I sometimes get the following error if I power on another VM (10 VMs per host are running):
Could not initialize plugin /usr/lib64/vmware/plugin/libnvidia-vpx.so for vGPU " passthrough device ‘pciPassthru0’ vGPU ‘grid_m60-2q’ disallowed by vmkernel: Out of memory"
The hosts have enough memory and vGPU resources left to power on the VM.
The support says it’s an known issue:
But why can I sometimes power on another VM, e.g. the eleventh and sometimes not? I think it’s another issue.
Does anyone have the same problem?
I have the same problem. In my environment with the profile I’m using I should be able to have 96 VM’s running. Sometimes with only 85 VM’s provisioned I still get the error you mention. After hammering Power On it will eventually power on. Sometimes I even have to delete another VM before I can power on my parent image.

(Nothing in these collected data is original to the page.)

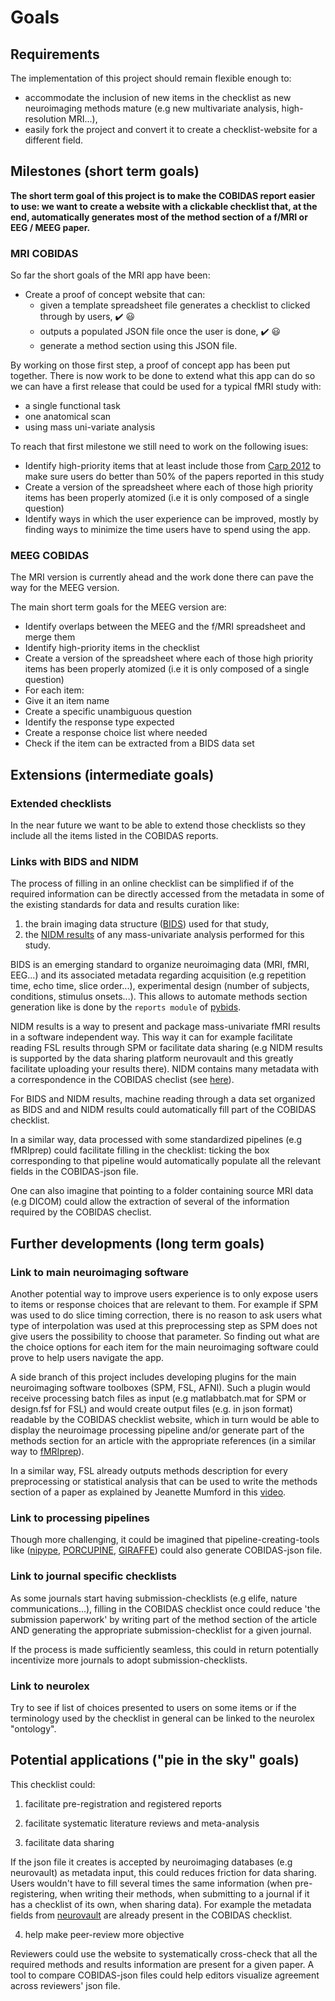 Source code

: # Goals


## Requirements

  The implementation of this project should remain flexible enough to:
  - accommodate the inclusion of new items in the checklist as new neuroimaging methods mature (e.g new multivariate analysis, high-resolution MRI...),
  - easily fork the project and convert it to create a checklist-website for a different field.


## Milestones (short term goals)

**The short term goal of this project is to make the COBIDAS report easier to use: we want to create a website with a clickable checklist that, at the end, automatically generates most of the method section of a f/MRI or EEG / MEEG paper.**

### MRI COBIDAS

So far the short goals of the MRI app have been:

-   Create a proof of concept website that can:
    - given a template spreadsheet file generates a checklist to clicked through by users, :heavy_check_mark: :smiley:
    - outputs a populated JSON file once the user is done, :heavy_check_mark: :smiley:
    - generate a method section using this JSON file.

By working on those first step, a proof of concept app has been put together. There is now work to be done to extend what this app can do so we can have a first release that could be used for a typical fMRI study with:
-   a single functional task
-   one anatomical scan
-   using mass uni-variate analysis

To reach that first milestone we still need to work on the following isues:
-   Identify high-priority items that at least include those from [Carp 2012](https://www.ncbi.nlm.nih.gov/pubmed/22796459) to make sure users do better than 50% of the papers reported in this study
-   Create a version of the spreadsheet where each of those high priority items has been properly atomized (i.e it is only composed of a single question)
-   Identify ways in which the user experience can be improved, mostly by finding ways to minimize the time users have to spend using the app.

### MEEG COBIDAS

The MRI version is currently ahead and the work done there can pave the way for the MEEG version.

The main short term goals for the MEEG version are:

-   Identify overlaps between the MEEG and the f/MRI spreadsheet and merge them
-   Identify high-priority items in the checklist
-   Create a version of the spreadsheet where each of those high priority items has been properly atomized (i.e it is only composed of a single question)
-   For each item:
  -  Give it an item name
  -  Create a specific unambiguous question
  -  Identify the response type expected
  -  Create a response choice list where needed
  -  Check if the item can be extracted from a BIDS data set


## Extensions (intermediate goals)

### Extended checklists
In the near future we want to be able to extend those checklists so they include all the items listed in the COBIDAS reports.

### Links with BIDS and NIDM
The process of filling in an online checklist can be simplified if of the required information can be directly accessed from the metadata in some of the existing standards for data and results curation like:
1. the brain imaging data structure ([BIDS](http://bids.neuroimaging.io/)) used for that study,
2. the [NIDM results](http://nidm.nidash.org/specs/nidm-results_130.html) of any mass-univariate analysis performed for this study.

BIDS is an emerging standard to organize neuroimaging data (MRI, fMRI, EEG...) and its associated metadata regarding acquisition (e.g repetition time, echo time, slice order...), experimental design (number of subjects, conditions, stimulus onsets...). This allows to automate methods section generation like is done by the `reports module` of [pybids](https://github.com/bids-standard/pybids/tree/master/bids/reports).

NIDM results is a way to present and package mass-univariate fMRI results in a software independent way. This way it can for example facilitate reading FSL results through SPM or facilitate data sharing (e.g NIDM results is supported by the data sharing platform neurovault and this greatly facilitate uploading your results there). NIDM contains many metadata with a correspondence in the COBIDAS checlist (see [here](https://media.nature.com/original/nature-assets/sdata/2016/sdata2016102/extref/sdata2016102-s1.pdf)).

For BIDS and NIDM results, machine reading through a data set organized as BIDS and and NIDM results could automatically fill part of the COBIDAS checklist.

In a similar way, data processed with some standardized pipelines (e.g fMRIprep) could facilitate filling in the checklist: ticking the box corresponding to that pipeline would automatically populate all the relevant fields in the COBIDAS-json file.

One can also imagine that pointing to a folder containing source MRI data (e.g DICOM) could allow the extraction of several of the information required by the COBIDAS checlist.


## Further developments (long term goals)

### Link to main neuroimaging software

Another potential way to improve users experience is to only expose users to items or response choices that are relevant to them. For example if SPM was used to do slice timing correction, there is no reason to ask users what type of interpolation was used at this preprocessing step as SPM does not give users the possibility to choose that parameter. So finding out what are the choice options for each item for the main neuroimaging software could prove to help users navigate the app.

A side branch of this project includes developing plugins for the main neuroimaging software toolboxes (SPM, FSL, AFNI). Such a plugin would receive processing batch files as input (e.g matlabbatch.mat for SPM or design.fsf for FSL) and would create output files (e.g. in json format) readable by the COBIDAS checklist website, which in turn would be able to display the neuroimage processing pipeline and/or generate part of the methods section for an article with the appropriate references (in a similar way to [fMRIprep](https://fmriprep.readthedocs.io/en/stable/citing.html)).

In a similar way, FSL already outputs methods description for every preprocessing or statistical analysis that can be used to write the methods section of a paper as explained by Jeanette Mumford in this [video](https://www.youtube.com/watch?v=1SOIUVnTglM).

### Link to processing pipelines

Though more challenging, it could be imagined that pipeline-creating-tools like ([nipype](https://nipype.readthedocs.io/en/latest/), [PORCUPINE](https://journals.plos.org/ploscompbiol/article?id=10.1371/journal.pcbi.1006064), [GIRAFFE](https://giraffe.tools/porcupine/TimVanMourik/GiraffePlayground/master)) could also generate COBIDAS-json file.

### Link to journal specific checklists
As some journals start having submission-checklists (e.g elife, nature communications...), filling in the COBIDAS checklist once could reduce 'the submission paperwork' by writing part of the method section of the article AND generating the appropriate submission-checklist for a given journal.

If the process is made sufficiently seamless, this could in return potentially incentivize more journals to adopt submission-checklists.


### Link to neurolex
Try to see if list of choices presented to users on some items or if the terminology used by the checklist in general can be linked to the neurolex "ontology".

## Potential applications ("pie in the sky" goals)

This checklist could:

1. facilitate pre-registration and registered reports

2. facilitate systematic literature reviews and meta-analysis

3. facilitate data sharing

If the json file it creates is accepted by neuroimaging databases (e.g neurovault) as metadata input, this could reduces friction for data sharing. Users wouldn't have to fill several times the same information (when pre-registering, when writing their methods, when submitting to a journal if it has a checklist of its own, when sharing data). For example the metadata fields from [neurovault](https://github.com/NeuroVault/NeuroVault/blob/master/scripts/metadata_neurovault.csv) are already present in the COBIDAS checklist.

4. help make peer-review more objective

Reviewers could use the website to systematically cross-check that all the required methods and results information are present for a given paper. A tool to compare COBIDAS-json files could help editors visualize agreement across reviewers' json file.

yes it seems you hit the given issue but I disagree that this is a NV issue. From my understanding you need to "fully reserve memory" for the vGPU enabled VMs on ESX. This works until there is not enough system memory available for the hypervisor (VMKernel) any more. There seem to be no rule how much memory needs to be available for hypervisor and therefore only trial and error with reducing the allocated system memory to the VMs seems to help. I’ll try to get some advise what we can do here or if this is something that needs to be addressed from VMWare (which I believe) as I’ve never heard that the same issue occurs on other hypervisors.